With nothing left out, give the data back exactly.

[Data for review]

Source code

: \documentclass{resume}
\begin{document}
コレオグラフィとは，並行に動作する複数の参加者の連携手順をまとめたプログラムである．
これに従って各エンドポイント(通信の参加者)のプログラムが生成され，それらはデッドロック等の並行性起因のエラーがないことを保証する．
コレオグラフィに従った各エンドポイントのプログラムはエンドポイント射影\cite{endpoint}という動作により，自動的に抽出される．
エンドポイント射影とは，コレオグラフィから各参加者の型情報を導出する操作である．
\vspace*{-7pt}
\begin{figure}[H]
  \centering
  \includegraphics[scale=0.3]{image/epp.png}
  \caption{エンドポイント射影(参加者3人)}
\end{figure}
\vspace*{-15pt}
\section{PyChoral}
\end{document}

[/Data for review]

» Exercise response:
Source code

: \documentclass{resume}
\begin{document}
コレオグラフィとは，並行に動作する複数の参加者の連携手順をまとめたプログラムである．
これに従って各エンドポイント(通信の参加者)のプログラムが生成され，それらはデッドロック等の並行性起因のエラーがないことを保証する．
コレオグラフィに従った各エンドポイントのプログラムはエンドポイント射影\cite{endpoint}という動作により，自動的に抽出される．
エンドポイント射影とは，コレオグラフィから各参加者の型情報を導出する操作である．
\vspace*{-7pt}
\begin{figure}[H]
  \centering
  \includegraphics[scale=0.3]{image/epp.png}
  \caption{エンドポイント射影(参加者3人)}
\end{figure}
\vspace*{-15pt}
\section{PyChoral}
\end{document}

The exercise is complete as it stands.